No American scientist or technologist, not even Benjamin Franklin, has had a more creative impact on the world than Thomas Edison. Edison had even less formal schooling than Franklin. Whereas Franklin lasted one year in the local one-room school, Edison lasted only three months. Rather than being allowed the graceful exit of becoming a 7-year-old dropout, he was expelled for being “retarded.” His mother then taught him the basics for three years by the universal methods of tutoring. As he later said, “She instilled in me the love and the purpose of learning.”[3]
When Edison was an overly tender 10 years old, his mother introduced him to an elementary book on physical science, and that marked the beginning of his lifelong effort to teach himself. He set up his own chemistry laboratory in the basement. Since he was crushed by the overwhelming disadvantage of poverty and had no welfare net to save him, he went to work at the age of 12, and he became self-supporting while continuing to educate himself and carry on his own experiments that eventually helped to revolutionize the world.
Many years later, having built the first world-famous scientific laboratory, he was asked about the bureaucratic rules by which he ran the organization. As he said emphatically, “Organization! Hell! I’m the organization! . . . Hell! There ain’t no rules around here! We are trying to accomplish some’pn’.”[4]

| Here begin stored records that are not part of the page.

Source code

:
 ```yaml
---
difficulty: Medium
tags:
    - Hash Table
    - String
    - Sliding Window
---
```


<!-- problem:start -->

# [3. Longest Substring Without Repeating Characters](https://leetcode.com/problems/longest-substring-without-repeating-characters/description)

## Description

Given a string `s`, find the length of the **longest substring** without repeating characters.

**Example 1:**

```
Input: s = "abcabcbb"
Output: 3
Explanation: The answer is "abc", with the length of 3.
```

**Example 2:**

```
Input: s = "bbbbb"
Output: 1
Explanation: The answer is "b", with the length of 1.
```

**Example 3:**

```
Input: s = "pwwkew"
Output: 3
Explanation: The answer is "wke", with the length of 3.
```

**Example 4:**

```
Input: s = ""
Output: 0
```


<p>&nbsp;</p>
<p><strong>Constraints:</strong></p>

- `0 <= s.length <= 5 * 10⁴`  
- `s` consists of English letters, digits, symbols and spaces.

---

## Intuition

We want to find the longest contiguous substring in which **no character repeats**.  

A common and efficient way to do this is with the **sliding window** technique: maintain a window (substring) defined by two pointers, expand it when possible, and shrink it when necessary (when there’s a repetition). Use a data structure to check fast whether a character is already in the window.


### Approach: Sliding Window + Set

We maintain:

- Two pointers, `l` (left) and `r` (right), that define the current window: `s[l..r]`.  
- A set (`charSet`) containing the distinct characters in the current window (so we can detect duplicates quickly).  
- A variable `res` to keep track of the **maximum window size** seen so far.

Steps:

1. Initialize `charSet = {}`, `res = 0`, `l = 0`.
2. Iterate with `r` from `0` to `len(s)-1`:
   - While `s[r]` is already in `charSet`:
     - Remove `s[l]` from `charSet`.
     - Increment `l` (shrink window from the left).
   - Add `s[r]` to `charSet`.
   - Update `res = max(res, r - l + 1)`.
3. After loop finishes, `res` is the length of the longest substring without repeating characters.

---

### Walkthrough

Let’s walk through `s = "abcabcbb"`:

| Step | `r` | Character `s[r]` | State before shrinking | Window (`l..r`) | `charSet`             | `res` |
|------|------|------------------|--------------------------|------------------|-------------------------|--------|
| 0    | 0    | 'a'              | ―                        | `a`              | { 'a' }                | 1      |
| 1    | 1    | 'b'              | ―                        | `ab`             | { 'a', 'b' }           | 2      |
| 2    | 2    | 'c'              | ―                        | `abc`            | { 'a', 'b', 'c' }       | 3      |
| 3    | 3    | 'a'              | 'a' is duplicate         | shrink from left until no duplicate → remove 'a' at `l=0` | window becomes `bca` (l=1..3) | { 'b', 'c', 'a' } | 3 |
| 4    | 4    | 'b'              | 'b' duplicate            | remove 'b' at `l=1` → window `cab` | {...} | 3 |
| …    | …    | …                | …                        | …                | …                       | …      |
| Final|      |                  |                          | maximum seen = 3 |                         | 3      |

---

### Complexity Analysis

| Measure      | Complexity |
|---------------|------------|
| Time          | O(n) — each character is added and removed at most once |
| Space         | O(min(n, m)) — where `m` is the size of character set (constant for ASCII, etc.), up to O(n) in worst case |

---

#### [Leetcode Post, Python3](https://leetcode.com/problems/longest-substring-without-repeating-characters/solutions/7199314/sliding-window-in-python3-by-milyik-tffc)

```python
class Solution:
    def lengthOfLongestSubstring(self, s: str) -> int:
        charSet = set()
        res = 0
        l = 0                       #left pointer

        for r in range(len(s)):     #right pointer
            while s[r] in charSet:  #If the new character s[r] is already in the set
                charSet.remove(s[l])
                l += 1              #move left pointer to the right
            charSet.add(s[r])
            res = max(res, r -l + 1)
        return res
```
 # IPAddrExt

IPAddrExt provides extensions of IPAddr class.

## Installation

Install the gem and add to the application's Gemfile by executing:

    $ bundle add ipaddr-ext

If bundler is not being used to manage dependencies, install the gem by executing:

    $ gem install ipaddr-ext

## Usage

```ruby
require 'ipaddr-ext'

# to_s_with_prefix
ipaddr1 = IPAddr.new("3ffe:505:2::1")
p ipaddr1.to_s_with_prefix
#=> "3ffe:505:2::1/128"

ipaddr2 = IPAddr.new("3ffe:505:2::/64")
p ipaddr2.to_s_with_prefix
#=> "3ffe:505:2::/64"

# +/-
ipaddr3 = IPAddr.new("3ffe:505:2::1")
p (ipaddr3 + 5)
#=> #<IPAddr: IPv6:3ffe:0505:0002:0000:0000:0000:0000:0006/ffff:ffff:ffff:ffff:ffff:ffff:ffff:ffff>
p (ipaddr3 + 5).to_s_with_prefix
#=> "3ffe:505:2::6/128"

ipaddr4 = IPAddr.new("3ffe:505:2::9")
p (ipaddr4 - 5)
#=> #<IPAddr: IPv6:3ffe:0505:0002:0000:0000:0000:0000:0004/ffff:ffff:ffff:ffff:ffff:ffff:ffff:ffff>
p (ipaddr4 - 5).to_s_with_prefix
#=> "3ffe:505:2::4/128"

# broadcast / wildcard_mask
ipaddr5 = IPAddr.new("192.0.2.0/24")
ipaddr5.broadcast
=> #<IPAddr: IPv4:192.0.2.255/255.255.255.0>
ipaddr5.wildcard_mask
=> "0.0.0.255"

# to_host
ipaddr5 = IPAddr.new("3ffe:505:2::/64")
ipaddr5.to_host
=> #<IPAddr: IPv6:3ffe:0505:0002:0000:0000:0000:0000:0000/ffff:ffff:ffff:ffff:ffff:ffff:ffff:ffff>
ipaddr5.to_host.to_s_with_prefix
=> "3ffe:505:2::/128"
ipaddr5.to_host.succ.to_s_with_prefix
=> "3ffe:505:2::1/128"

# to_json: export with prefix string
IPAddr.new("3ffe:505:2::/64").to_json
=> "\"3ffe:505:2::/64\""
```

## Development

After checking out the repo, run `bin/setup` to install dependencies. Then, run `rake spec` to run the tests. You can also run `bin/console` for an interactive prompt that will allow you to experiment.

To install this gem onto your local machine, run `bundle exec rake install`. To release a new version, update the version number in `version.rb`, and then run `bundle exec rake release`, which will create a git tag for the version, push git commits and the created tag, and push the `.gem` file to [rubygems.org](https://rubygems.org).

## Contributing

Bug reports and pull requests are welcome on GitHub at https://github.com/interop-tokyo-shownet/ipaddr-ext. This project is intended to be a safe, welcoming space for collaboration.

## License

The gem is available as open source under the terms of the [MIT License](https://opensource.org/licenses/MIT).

It is almost always claimed by the expert educationalists that modern science cannot be learned or done by such informal methods. They claim that so-called Big Science is now done by huge bureaucracies because that is the most creative way or even the only way that creative advances can be made. Their claim, though, is the opposite of the truth, and the most creative scientists of our time generally realize that Big Science is a danger to all scientific creativity.
None of the great discoveries of modern science, such as the recent discovery, of superconductivity at relatively high temperatures, has been made by scientists in our vastly expensive university or other government bureaucracies. As Robert Root-Bernstein argues in his recent book Discovering, the important discoveries are made with remarkably cheap equipment in small, unheard-of laboratories, or in even cheaper garages.[5]
Physicist Richard Feynman worked in the niches of our scientific bureaucracies, but he lived his science by the rule of always thinking about it in concrete, real-world terms and did it himself in the simplest, most commonsensical way possible. After NASA lost the space shuttle Challenger and its crew in 1986, an official commission was set up to determine how a project costing so many tens of billions of dollars could have failed. The many experts who testified showed that, with all their expensive research, they could not determine whether the shuttle’s O-rings might have become brittle and failed, thereby causing the fatal accident, because of the cold weather at Cape Canaveral on the morning of the flight.
As the conflicting public testimony swirled around him, Feynman placed a piece of an O-ring in a glass of the ice water set out for the commissioners to drink and showed that it quickly became brittle. This bit of very little science took only a few minutes to perform and cost a few pennies. Feynman wrote that “I never pay any attention to anything by experts . . . . I calculate everything myself.”[6] Earlier in his career, teaching a class in Brazil, he had found that he could not convince the students to think of how the “principles” in the textbooks really work in the everyday world they observed and lived in. Latin American students were—and still are—taught by the bureaucratic methods and experts of the church and state against which the early American colonists revolted.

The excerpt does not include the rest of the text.